A word of warning on hard disk recovery by swapping logic boards

I've noticed that over in the TalkBack section of Zack Whittaker's post on his hard drive going belly up that a few readers have suggested a possible fix involving swapping the logic board of the dead drive with one from a working drive.

I've noticed that over in the TalkBack section of Zack Whittaker's post on his hard drive going belly up that a few readers have suggested a possible fix involving swapping the logic board of the dead drive with one from a working drive.

I feel that a word of warning is in order here.

A logic board swap can work. I've done it before on numerous disks. You need to have an identical drive to act as a donor drive though, because a logic board that just looks right won't work. It has to be exact, down to the model and usually revision.

BUT ...

It doesn't always work, and increasingly it's getting harder and harder to pull the trick off because drive makers are storing specific drive parameters relating to the specific drive on the firmware of the logic board. This makes it hard, if not impossible to find a compatible logic board.

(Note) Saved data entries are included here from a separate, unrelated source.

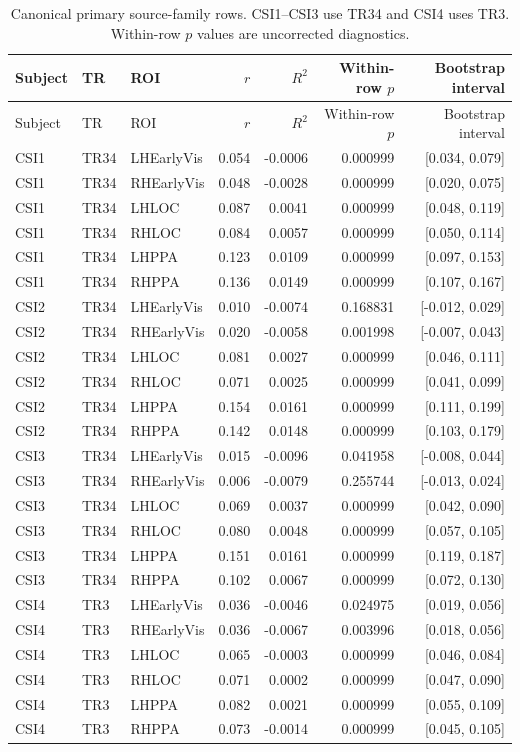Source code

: \documentclass[11pt]{article}
\newcommand{\rsq}{$R^2$}
\begin{document}
\footnotesize
\begin{longtable}{lllrrrr}
\caption{Canonical primary source-family rows. CSI1--CSI3 use TR34 and CSI4 uses TR3. Within-row $p$ values are uncorrected diagnostics.}\label{tab:primary-rows}\\
\toprule
Subject & TR & ROI & $r$ & \rsq{} & Within-row $p$ & Bootstrap interval \\
\midrule
\endfirsthead
\toprule
Subject & TR & ROI & $r$ & \rsq{} & Within-row $p$ & Bootstrap interval \\
\midrule
\endhead
CSI1 & TR34 & LHEarlyVis & 0.054 & -0.0006 & 0.000999 & [0.034, 0.079] \\
CSI1 & TR34 & RHEarlyVis & 0.048 & -0.0028 & 0.000999 & [0.020, 0.075] \\
CSI1 & TR34 & LHLOC & 0.087 & 0.0041 & 0.000999 & [0.048, 0.119] \\
CSI1 & TR34 & RHLOC & 0.084 & 0.0057 & 0.000999 & [0.050, 0.114] \\
CSI1 & TR34 & LHPPA & 0.123 & 0.0109 & 0.000999 & [0.097, 0.153] \\
CSI1 & TR34 & RHPPA & 0.136 & 0.0149 & 0.000999 & [0.107, 0.167] \\
CSI2 & TR34 & LHEarlyVis & 0.010 & -0.0074 & 0.168831 & [-0.012, 0.029] \\
CSI2 & TR34 & RHEarlyVis & 0.020 & -0.0058 & 0.001998 & [-0.007, 0.043] \\
CSI2 & TR34 & LHLOC & 0.081 & 0.0027 & 0.000999 & [0.046, 0.111] \\
CSI2 & TR34 & RHLOC & 0.071 & 0.0025 & 0.000999 & [0.041, 0.099] \\
CSI2 & TR34 & LHPPA & 0.154 & 0.0161 & 0.000999 & [0.111, 0.199] \\
CSI2 & TR34 & RHPPA & 0.142 & 0.0148 & 0.000999 & [0.103, 0.179] \\
CSI3 & TR34 & LHEarlyVis & 0.015 & -0.0096 & 0.041958 & [-0.008, 0.044] \\
CSI3 & TR34 & RHEarlyVis & 0.006 & -0.0079 & 0.255744 & [-0.013, 0.024] \\
CSI3 & TR34 & LHLOC & 0.069 & 0.0037 & 0.000999 & [0.042, 0.090] \\
CSI3 & TR34 & RHLOC & 0.080 & 0.0048 & 0.000999 & [0.057, 0.105] \\
CSI3 & TR34 & LHPPA & 0.151 & 0.0161 & 0.000999 & [0.119, 0.187] \\
CSI3 & TR34 & RHPPA & 0.102 & 0.0067 & 0.000999 & [0.072, 0.130] \\
CSI4 & TR3 & LHEarlyVis & 0.036 & -0.0046 & 0.024975 & [0.019, 0.056] \\
CSI4 & TR3 & RHEarlyVis & 0.036 & -0.0067 & 0.003996 & [0.018, 0.056] \\
CSI4 & TR3 & LHLOC & 0.065 & -0.0003 & 0.000999 & [0.046, 0.084] \\
CSI4 & TR3 & RHLOC & 0.071 & 0.0002 & 0.000999 & [0.047, 0.090] \\
CSI4 & TR3 & LHPPA & 0.082 & 0.0021 & 0.000999 & [0.055, 0.109] \\
CSI4 & TR3 & RHPPA & 0.073 & -0.0014 & 0.000999 & [0.045, 0.105] \\
\bottomrule
\end{longtable}
\normalsize
\end{document}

To make matters worse, because the firmware contains drive disk parameters, you can damage the dead disk worse, making recover even more difficult (and expensive).

So, bottom line is that it might work, but there's a good chance that it might not too ... as a last ditch, final throw of the dice, no looking back, I might try it, but I wouldn't hold my breath.

Thing's I'd try before swapping the logic board:

  • Fitting the drive into a USB caddy.
  • gently tap the drive at spin up (as long as it's not making, or has made, a grinding noise ...)
  • Popping it into a sealed plastic bag and freezing it for a few hours. Alternatively, blast the logic board with canned air.